PhotoThe Centers for Disease Control and Prevention (CDC) has reported that cigarette smoking hit an all-time low last year, but e-cigarette use has increased. 

In 2018, the percentage of adults who smoked reached its lowest recorded level: 13.7 percent. However, 34.2 million (1 in 7) adults still smoked cigarettes, and many used other tobacco products, the agency said in a report published Thursday.

CDC officials praised the downward trend in smoking rates but said there is still more work to be done to reduce overall smoking rates. 

"This marked decline in cigarette smoking is the achievement of a consistent and coordinated effort by the public health community and our many partners," CDC director Dr. Robert R. Redfield said in a statement. "Yet, our work is far from over."

Most used products

The survey, which was based on an analysis of data from the 2018 National Health Interview Survey, found that cigarettes are still the most popular tobacco products. Broken down by popularity, the percentages of use were as follows: 

  • Cigarettes: 13.7 percent

  • Cigars: 3.9 percent

  • E-cigarettes: 3.2 percent 

  • Smokeless tobacco: 2.4 percent

  • Pipes, water pipes, or hookahs: 1 percent

The CDC said the use of e-cigarettes increased from 2.8 percent in 2017 to 3.2 percent last year, fueled primarily by a rise in e-cigarette use by young adults (ages 18-24). Among young adults, the percentage of e-cigarette use increased from 5.2 percent in 2017 to 7.6 percent in 2018.

Nineteen percent of adults reported using two or more tobacco products in 2018, according to the agency. 

Further reducing smoking rates

Overall, the latest figures represent a decline of around two-thirds since the CDC started collecting this data in 1965. The agency said it will continue to take steps to curb the use of both traditional tobacco products and e-cigarettes, especially amid concern about the health impact of e-cigarettes and the rise in their use among young people. 

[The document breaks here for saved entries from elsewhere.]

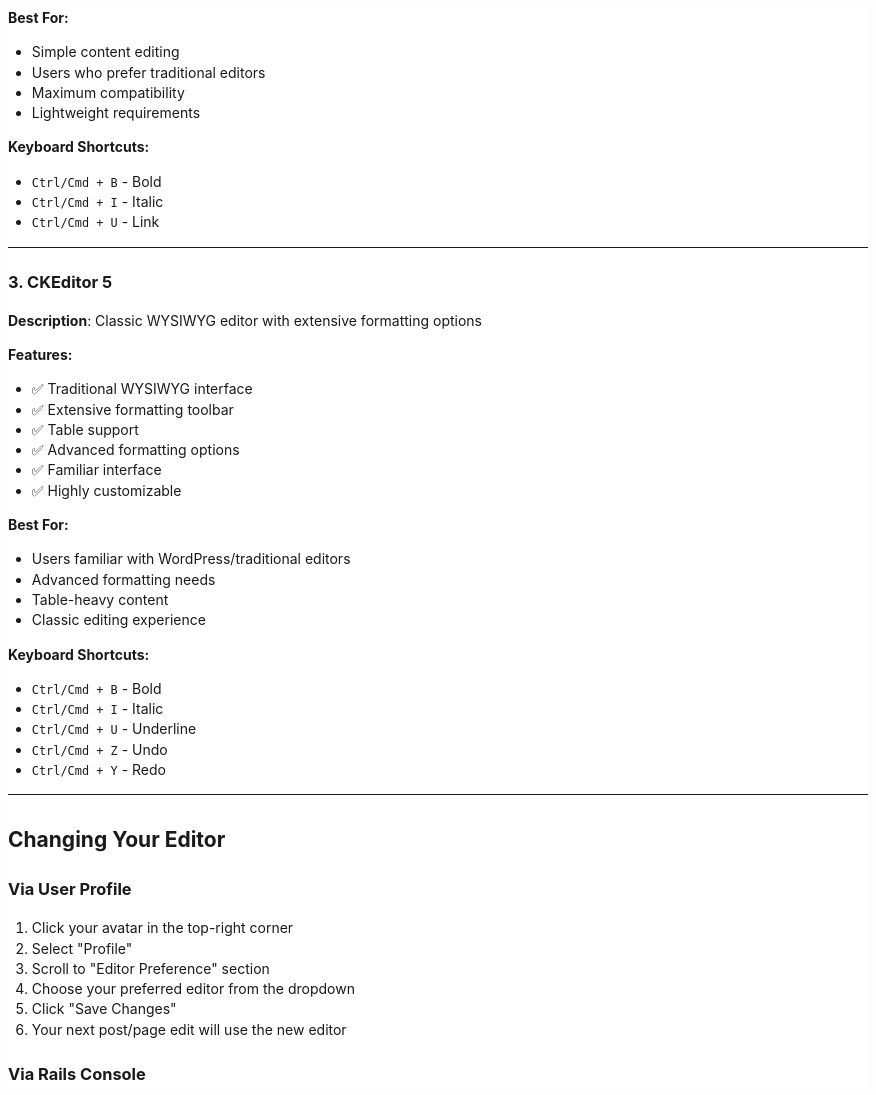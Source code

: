 **Best For:**
- Simple content editing
- Users who prefer traditional editors
- Maximum compatibility
- Lightweight requirements

**Keyboard Shortcuts:**
- `Ctrl/Cmd + B` - Bold
- `Ctrl/Cmd + I` - Italic
- `Ctrl/Cmd + U` - Link

---

### 3. CKEditor 5

**Description**: Classic WYSIWYG editor with extensive formatting options

**Features:**
- ✅ Traditional WYSIWYG interface
- ✅ Extensive formatting toolbar
- ✅ Table support
- ✅ Advanced formatting options
- ✅ Familiar interface
- ✅ Highly customizable

**Best For:**
- Users familiar with WordPress/traditional editors
- Advanced formatting needs
- Table-heavy content
- Classic editing experience

**Keyboard Shortcuts:**
- `Ctrl/Cmd + B` - Bold
- `Ctrl/Cmd + I` - Italic
- `Ctrl/Cmd + U` - Underline
- `Ctrl/Cmd + Z` - Undo
- `Ctrl/Cmd + Y` - Redo

---

## Changing Your Editor

### Via User Profile

1. Click your avatar in the top-right corner
2. Select "Profile"
3. Scroll to "Editor Preference" section
4. Choose your preferred editor from the dropdown
5. Click "Save Changes"
6. Your next post/page edit will use the new editor

### Via Rails Console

"The sustained drop in adult smoking is encouraging as we work to reduce tobacco-related disease and death in the U.S. through science-driven policy, compliance and enforcement in addition to public education," said Acting FDA Commissioner Admiral Dr. Brett Giroir.

"We remain dedicated to keeping pace with the evolving tobacco product landscape to ensure strong regulatory oversight in light of the increases in youth use of e-cigarette products in the U.S,” Giroir added.